A magical _python of the adorner in Python

Source: Internet
Author: User
Tags md5 in python

Well, I know it's midnight ... but I still think it's worth it to spend half an hour, to share the latest ideas.

We simulate a scene, need you to grab a page, and then this page has a lot of URLs to crawl separately, and enter these sub URLs, there are data to crawl. To be simple, we'll look at the three level, and our code is as follows:

Copy Code code as follows:

def func_top (URL):
data_dict= {}

#在页面上获取到子url
Sub_urls = xxxx

Data_list = []
For it in Sub_urls:
Data_list.append (Func_sub (IT))

Data_dict[\ ' data\ '] = data_list

Return data_dict

def func_sub (URL):
data_dict= {}

#在页面上获取到子url
Bottom_urls = xxxx

Data_list = []
For it in Bottom_urls:
Data_list.append (Func_bottom (IT))

Data_dict[\ ' data\ '] = data_list

Return data_dict

def func_bottom (URL):
#获取数据
data = xxxx
Return data

Func_top is the processing function of the upper page, func_sub is the processing function of the child page, Func_bottom is the most deep processing function of the page, Func_top will walk through the call func_sub,func_sub after fetching the child page URL.

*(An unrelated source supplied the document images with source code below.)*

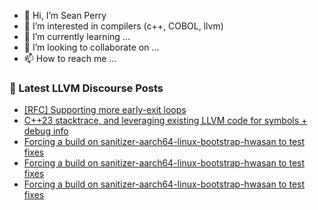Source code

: - 👋 Hi, I’m Sean Perry
- 👀 I’m interested in compilers (c++, COBOL, llvm)
- 🌱 I’m currently learning ...
- 💞️ I’m looking to collaborate on ...
- 📫 How to reach me ...

<!---
s66perry/s66perry is a ✨ special ✨ repository because its `README.md` (this file) appears on your GitHub profile.
You can click the Preview link to take a look at your changes.
--->
### 📕 Latest LLVM Discourse Posts

<!-- DISCOURSE-LLVM:START -->
- [[RFC] Supporting more early-exit loops](https://discourse.llvm.org/t/rfc-supporting-more-early-exit-loops/84690#post_6)
- [C++23 stacktrace, and leveraging existing LLVM code for symbols + debug info](https://discourse.llvm.org/t/c-23-stacktrace-and-leveraging-existing-llvm-code-for-symbols-debug-info/84775#post_3)
- [Forcing a build on sanitizer-aarch64-linux-bootstrap-hwasan to test fixes](https://discourse.llvm.org/t/forcing-a-build-on-sanitizer-aarch64-linux-bootstrap-hwasan-to-test-fixes/84402#post_9)
- [Forcing a build on sanitizer-aarch64-linux-bootstrap-hwasan to test fixes](https://discourse.llvm.org/t/forcing-a-build-on-sanitizer-aarch64-linux-bootstrap-hwasan-to-test-fixes/84402#post_8)
- [Forcing a build on sanitizer-aarch64-linux-bootstrap-hwasan to test fixes](https://discourse.llvm.org/t/forcing-a-build-on-sanitizer-aarch64-linux-bootstrap-hwasan-to-test-fixes/84402#post_7)
<!-- DISCOURSE-LLVM:END -->
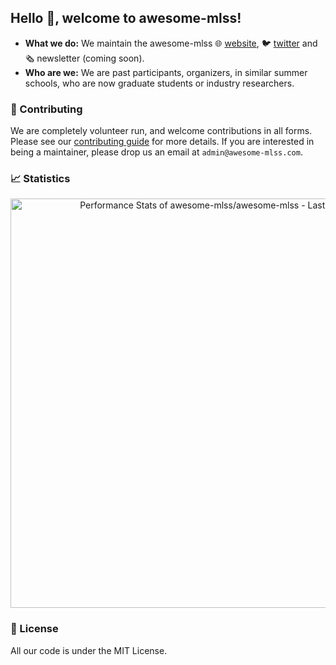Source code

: ## Hello 👋, welcome to awesome-mlss!

* **What we do:** We maintain the awesome-mlss 🌐 [website](https://awesome-mlss.com), 🐦 [twitter](https://x.com/awesomeMLSS) and 🗞️ newsletter (coming soon).
* **Who are we:** We are past participants, organizers,  in similar summer schools, who are now graduate students or industry researchers.

### 🔧 Contributing
We are completely volunteer run, and welcome contributions in all forms. Please see our [contributing guide](https://github.com/awesome-mlss/awesome-mlss) for more details. If you are interested in being a maintainer, please drop us an email at `admin@awesome-mlss.com`.

### 📈 Statistics

<a href="https://next.ossinsight.io/widgets/official/compose-last-28-days-stats?repo_id=159916548" target="_blank" style="display: block" align="center">
  <picture>
    <source media="(prefers-color-scheme: dark)" srcset="https://next.ossinsight.io/widgets/official/compose-last-28-days-stats/thumbnail.png?repo_id=159916548&image_size=auto&color_scheme=dark" width="655" height="auto">
    <img alt="Performance Stats of awesome-mlss/awesome-mlss - Last 28 days" src="https://next.ossinsight.io/widgets/official/compose-last-28-days-stats/thumbnail.png?repo_id=159916548&image_size=auto&color_scheme=light" width="655" height="auto">
  </picture>
</a>

### 📄 License
All our code is under the MIT License.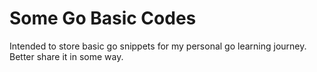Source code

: # Some Go Basic Codes

Intended to store basic go snippets for my personal go learning journey. Better share it in some way.
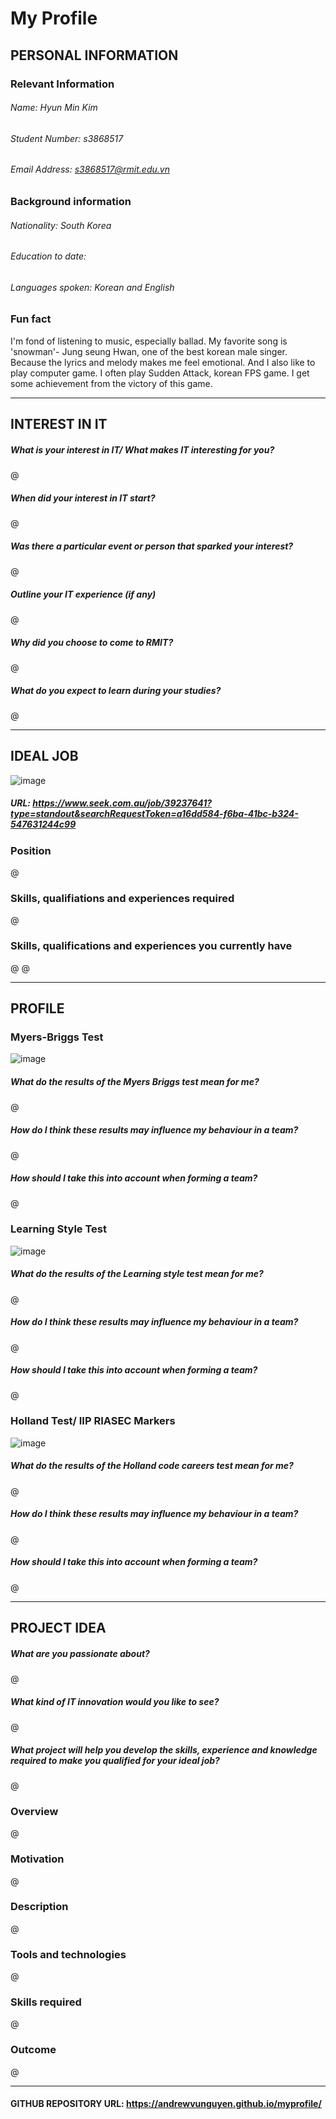 # My Profile 

## PERSONAL INFORMATION

### Relevant Information
###### Name: Hyun Min Kim
###### Student Number: s3868517
###### Email Address: s3868517@rmit.edu.vn

### Background information
###### Nationality: South Korea
###### Education to date: 
###### Languages spoken: Korean and English



### Fun fact
I'm fond of listening to music, especially ballad. My favorite song is 'snowman'- Jung seung Hwan, one of the best korean male singer.
Because the lyrics and melody makes me feel emotional. And I also like to play computer game. I often play Sudden Attack, korean FPS game. I get some achievement from the victory of this game.
________________________________________________________________________________________________________________________________________

## INTEREST IN IT

##### What is your interest in IT/ What makes IT interesting for you?
@

##### When did your interest in IT start?
@

##### Was there a particular event or person that sparked your interest?
@

##### Outline your IT experience (if any)
@

##### Why did you choose to come to RMIT?
@

##### What do you expect to learn during your studies?
@

________________________________________________________________________________________________________________________________________

## IDEAL JOB
![image](https://user-images.githubusercontent.com/51509063/59553312-8d6cc580-8fd6-11e9-8726-505283b35c20.png)
##### URL: https://www.seek.com.au/job/39237641?type=standout&searchRequestToken=a16dd584-f6ba-41bc-b324-547631244c99

### Position
@  

### Skills, qualifiations and experiences required 
@

### Skills, qualifications and experiences you currently have 
@
@

________________________________________________________________________________________________________________________________________

## PROFILE
### Myers-Briggs Test 
![image](https://user-images.githubusercontent.com/51509063/59564270-0d069d00-9088-11e9-92ab-8f0c7774fc68.png)

##### What do the results of the Myers Briggs test mean for me?
@

##### How do I think these results may influence my behaviour in a team?
@ 

##### How should I take this into account when forming a team?
@

### Learning Style Test
![image](https://user-images.githubusercontent.com/51509063/59553321-b5f4bf80-8fd6-11e9-96b7-12e59a4e9f71.png)

##### What do the results of the Learning style test mean for me?
@
##### How do I think these results may influence my behaviour in a team?
@

##### How should I take this into account when forming a team?
@

### Holland Test/ IIP RIASEC Markers 
![image](https://user-images.githubusercontent.com/51509063/59564280-2f001f80-9088-11e9-84c3-73331382cc8a.png)

##### What do the results of the Holland code careers test mean for me?
@

##### How do I think these results may influence my behaviour in a team?
@
##### How should I take this into account when forming a team?
@ 

________________________________________________________________________________________________________________________________________

## PROJECT IDEA 

##### What are you passionate about?
@

##### What kind of IT innovation would you like to see?
@
##### What project will help you develop the skills, experience and knowledge required to make you qualified for your ideal job?
@
### Overview
@

### Motivation
@
### Description 
@
### Tools and technologies 
@
### Skills required 
@

### Outcome 
@

________________________________________________________________________________________________________________________________________

#### GITHUB REPOSITORY URL: https://andrewvunguyen.github.io/myprofile/

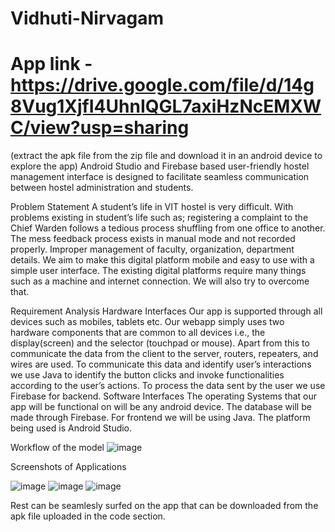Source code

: # Vidhuti-Nirvagam
# App link - https://drive.google.com/file/d/14g8Vug1XjfI4UhnIQGL7axiHzNcEMXWC/view?usp=sharing
(extract the apk file from the zip file and download it in an android device to explore the app)
Android Studio and Firebase based user-friendly hostel management interface is designed to facilitate seamless communication between hostel administration and students.

Problem Statement
A student’s life in VIT hostel is very difficult. With problems existing in student’s life such as; registering a complaint to the Chief Warden follows a tedious process shuffling from one office to another. The mess feedback process exists in manual mode and not recorded properly. Improper management of faculty, organization, department details. We aim to make this digital platform mobile and easy to use with a simple user interface. The existing digital platforms require many things such as a machine and internet connection. We will also try to overcome that. 

Requirement Analysis
Hardware Interfaces 
Our app is supported through all devices such as mobiles, tablets etc. Our webapp simply uses two hardware components that are common to all devices i.e., the display(screen) and the selector (touchpad or mouse). Apart from this to communicate the data from the client to the server, routers, repeaters, and wires are used. To communicate this data and identify user’s interactions we use Java to identify the button clicks and invoke functionalities according to the user’s actions. To process the data sent by the user we use Firebase for backend.
Software Interfaces 
The operating Systems that our app will be functional on will be any android device. The database will be made through Firebase. For frontend we will be using Java. The platform being used is Android Studio.

Workflow of the model
![image](https://user-images.githubusercontent.com/93511663/232988409-e8f0dfd1-5b8b-400e-8a83-e84bdf3f29d1.png)

Screenshots of Applications
             
![image](https://user-images.githubusercontent.com/93511663/232988922-28ad1f49-8136-4edd-a63a-e10138ed60e1.png)
![image](https://user-images.githubusercontent.com/93511663/232988954-4ecbf4fa-7551-43a0-80be-ed2fd0eb2a0a.png)
![image](https://user-images.githubusercontent.com/93511663/232988988-7eb59341-ca47-4238-836f-8bd49606e369.png)

Rest can be seamlesly surfed on the app that can be downloaded from the apk file uploaded in the code section. 
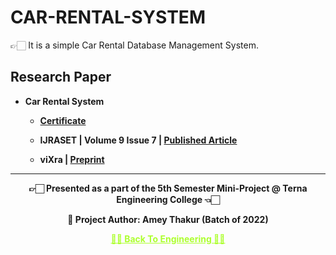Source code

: # CAR-RENTAL-SYSTEM

 👉🏻 It is a simple Car Rental Database Management System.

## Research Paper
 
 - **Car Rental System**
  
   - **[Certificate](https://github.com/Amey-Thakur/ACHIEVEMENTS/blob/main/Research%20Papers/Car%20Rental%20System/IJRASET36339%20-%20Car%20Rental%20System.pdf)** 
 
   - **IJRASET | Volume 9 Issue 7 | [Published Article](https://doi.org/10.22214/ijraset.2021.36339)** 
  
   - **viXra | [Preprint](https://vixra.org/abs/2108.0140)**

---

<p align="center"> <b> 👉🏻 Presented as a part of the 5th Semester Mini-Project @ Terna Engineering College 👈🏻 <b> </p>

<p align="center"> <b> 👷 Project Author: Amey Thakur (Batch of 2022) <b> </p>
 
<p align="center"><a href='https://github.com/Amey-Thakur/COMPUTER-ENGINEERING', style='color: greenyellow;'> ✌🏻 Back To Engineering ✌🏻</p>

If the normal situation, this has satisfied the demand, but this is the site you want to crawl may be extremely unstable, often linked to, resulting in data can not get.

So this time you have two choices:

1. Stop the error, then start again from the broken position
2. Continue to encounter errors, but to run again after, this time already have the data do not want to go to the site to pull once, but only to pull the data not taken

The first scenario is basically impossible, because if the URL of someone else's site is adjusted in order, then the location of your record is not valid. Then only the second option, plainly, is to get the data cache down, and so on when needed, directly from the cache to take.

OK, the target is already there, how to achieve it?

If it is in C + +, this is a very troublesome thing, and the written code must be ugly, but fortunately, we are using Python, and Python has an adorner for the function.

So the implementation of the program will have:

Define an adorner, if you get the data before, directly to the cache data, if not taken before, then pull from the site, and into the cache.

The code is as follows:

Copy Code code as follows:

def get_dump_data (dir_name, URL):
m = hashlib.md5 (URL)
filename = M.hexdigest ()
Full_file_name = \ ' dumps/%s/%s\ '% (dir_name,filename)

If Os.path.isfile (full_file_name):
Return eval (file (full_file_name,\ ' r\ '). Read ())
Else
Return None


def set_dump_data (dir_name, URL, data):
If not os.path.isdir (\ ' dumps/\ ' +dir_name):
Os.makedirs (\ ' dumps/\ ' +dir_name)

m = hashlib.md5 (URL)
filename = M.hexdigest ()
Full_file_name = \ ' dumps/%s/%s\ '% (dir_name,filename)

f = file (Full_file_name, \ ' w+\ ')
F.write (repr (data))
F.close ()


def deco_dump_data (func):
def func_wrapper (URL):
data = Get_dump_data (Func.__name__,url)
If not None:
Return data

data = func (URL)
If not None:
Set_dump_data (Func.__name__,url,data)
Return data

Return Func_wrapper

Then, we just need to add deco_dump_data this adorner in each Func_top,func_sub,func_bottom ~ ~

Get! The biggest advantage of this is that, because top,sub,bottom, each layer will dump data, so such as a sub-layer data dump, is not going to his corresponding bottom layer, reduced a lot of overhead!

OK, that's it ~ life is short, I use python!

Contact Us

The content source of this page is from Internet, which doesn't represent Alibaba Cloud's opinion; products and services mentioned on that page don't have any relationship with Alibaba Cloud. If the content of the page makes you feel confusing, please write us an email, we will handle the problem within 5 days after receiving your email.

If you find any instances of plagiarism from the community, please send an email to: info-contact@alibabacloud.com and provide relevant evidence. A staff member will contact you within 5 working days.

A Free Trial That Lets You Build Big!

Start building with 50+ products and up to 12 months usage for Elastic Compute Service

  • Sales Support

    1 on 1 presale consultation

  • After-Sales Support

    24/7 Technical Support 6 Free Tickets per Quarter Faster Response

  • Alibaba Cloud offers highly flexible support services tailored to meet your exact needs.